**EXERCISE OBJECTIVE**
Scan the records below and report how many lines include the string "getProtocol"; the number alone will do.

**RECORD EXCERPTS**
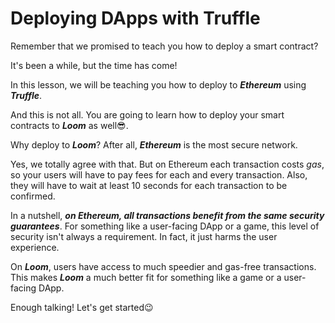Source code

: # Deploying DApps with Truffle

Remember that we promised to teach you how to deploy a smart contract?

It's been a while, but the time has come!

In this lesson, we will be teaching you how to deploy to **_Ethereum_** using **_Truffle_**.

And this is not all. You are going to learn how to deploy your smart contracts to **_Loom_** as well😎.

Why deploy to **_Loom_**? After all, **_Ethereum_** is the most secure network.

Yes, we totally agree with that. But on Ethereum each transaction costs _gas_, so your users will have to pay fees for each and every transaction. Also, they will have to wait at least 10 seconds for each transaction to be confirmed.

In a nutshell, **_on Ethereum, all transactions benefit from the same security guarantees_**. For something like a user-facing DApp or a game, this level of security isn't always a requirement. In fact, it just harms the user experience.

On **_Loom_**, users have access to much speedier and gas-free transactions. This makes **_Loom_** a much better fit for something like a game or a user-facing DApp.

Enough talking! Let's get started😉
--
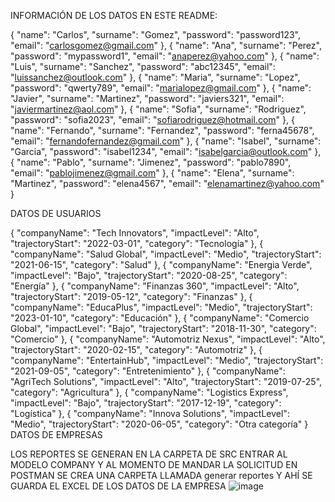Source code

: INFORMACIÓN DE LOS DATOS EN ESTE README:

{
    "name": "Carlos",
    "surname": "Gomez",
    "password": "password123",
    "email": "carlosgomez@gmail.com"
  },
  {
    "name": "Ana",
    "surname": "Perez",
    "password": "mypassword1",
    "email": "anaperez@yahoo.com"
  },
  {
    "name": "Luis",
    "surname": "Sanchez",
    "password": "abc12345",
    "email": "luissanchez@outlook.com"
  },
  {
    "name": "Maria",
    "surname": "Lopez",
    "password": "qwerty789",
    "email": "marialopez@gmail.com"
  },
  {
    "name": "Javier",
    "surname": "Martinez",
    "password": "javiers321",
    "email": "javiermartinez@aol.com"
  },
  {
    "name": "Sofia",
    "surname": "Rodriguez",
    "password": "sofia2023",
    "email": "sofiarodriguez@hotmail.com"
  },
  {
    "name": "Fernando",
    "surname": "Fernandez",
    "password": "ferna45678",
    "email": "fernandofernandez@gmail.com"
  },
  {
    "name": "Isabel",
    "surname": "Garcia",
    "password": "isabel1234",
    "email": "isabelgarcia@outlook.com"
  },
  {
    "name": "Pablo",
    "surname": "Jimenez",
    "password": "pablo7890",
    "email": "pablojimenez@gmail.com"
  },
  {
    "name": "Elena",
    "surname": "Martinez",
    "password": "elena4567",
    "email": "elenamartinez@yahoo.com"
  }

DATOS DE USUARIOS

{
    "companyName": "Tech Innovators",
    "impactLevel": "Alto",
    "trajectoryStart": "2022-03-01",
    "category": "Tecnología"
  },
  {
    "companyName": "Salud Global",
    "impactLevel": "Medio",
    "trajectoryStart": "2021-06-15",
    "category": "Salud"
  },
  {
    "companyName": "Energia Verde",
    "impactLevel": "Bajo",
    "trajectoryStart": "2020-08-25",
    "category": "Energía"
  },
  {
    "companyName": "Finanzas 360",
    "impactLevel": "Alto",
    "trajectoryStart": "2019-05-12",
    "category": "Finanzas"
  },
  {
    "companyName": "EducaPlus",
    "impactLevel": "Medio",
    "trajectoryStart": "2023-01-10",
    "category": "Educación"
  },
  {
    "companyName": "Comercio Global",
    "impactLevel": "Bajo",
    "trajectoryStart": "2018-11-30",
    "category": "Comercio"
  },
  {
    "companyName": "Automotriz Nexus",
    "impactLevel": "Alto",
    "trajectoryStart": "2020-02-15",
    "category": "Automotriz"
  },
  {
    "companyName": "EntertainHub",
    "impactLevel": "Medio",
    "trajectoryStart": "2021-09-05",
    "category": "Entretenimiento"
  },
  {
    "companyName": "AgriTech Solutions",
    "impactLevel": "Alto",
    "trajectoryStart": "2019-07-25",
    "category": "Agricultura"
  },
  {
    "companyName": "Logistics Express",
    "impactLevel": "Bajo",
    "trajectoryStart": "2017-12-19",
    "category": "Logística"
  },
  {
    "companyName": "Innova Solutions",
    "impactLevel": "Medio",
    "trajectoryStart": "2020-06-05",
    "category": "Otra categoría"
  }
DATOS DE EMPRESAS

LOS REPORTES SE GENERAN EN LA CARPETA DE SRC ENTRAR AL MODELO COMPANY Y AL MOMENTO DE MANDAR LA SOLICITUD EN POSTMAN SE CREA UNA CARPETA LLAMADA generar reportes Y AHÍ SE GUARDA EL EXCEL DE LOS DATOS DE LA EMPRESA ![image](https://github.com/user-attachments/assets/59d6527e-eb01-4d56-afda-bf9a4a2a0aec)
==
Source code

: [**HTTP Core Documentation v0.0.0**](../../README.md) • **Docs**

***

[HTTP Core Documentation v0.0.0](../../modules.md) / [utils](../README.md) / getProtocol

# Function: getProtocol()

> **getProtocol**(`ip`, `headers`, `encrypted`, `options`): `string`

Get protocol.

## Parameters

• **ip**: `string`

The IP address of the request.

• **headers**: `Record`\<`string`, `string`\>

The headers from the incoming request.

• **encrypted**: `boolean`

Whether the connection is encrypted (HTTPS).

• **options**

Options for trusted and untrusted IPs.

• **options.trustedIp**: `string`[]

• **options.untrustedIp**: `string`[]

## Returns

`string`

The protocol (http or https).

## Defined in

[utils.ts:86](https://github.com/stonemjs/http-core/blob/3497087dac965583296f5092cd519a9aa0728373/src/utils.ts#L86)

**SOLUTION FOR THIS TASK**
3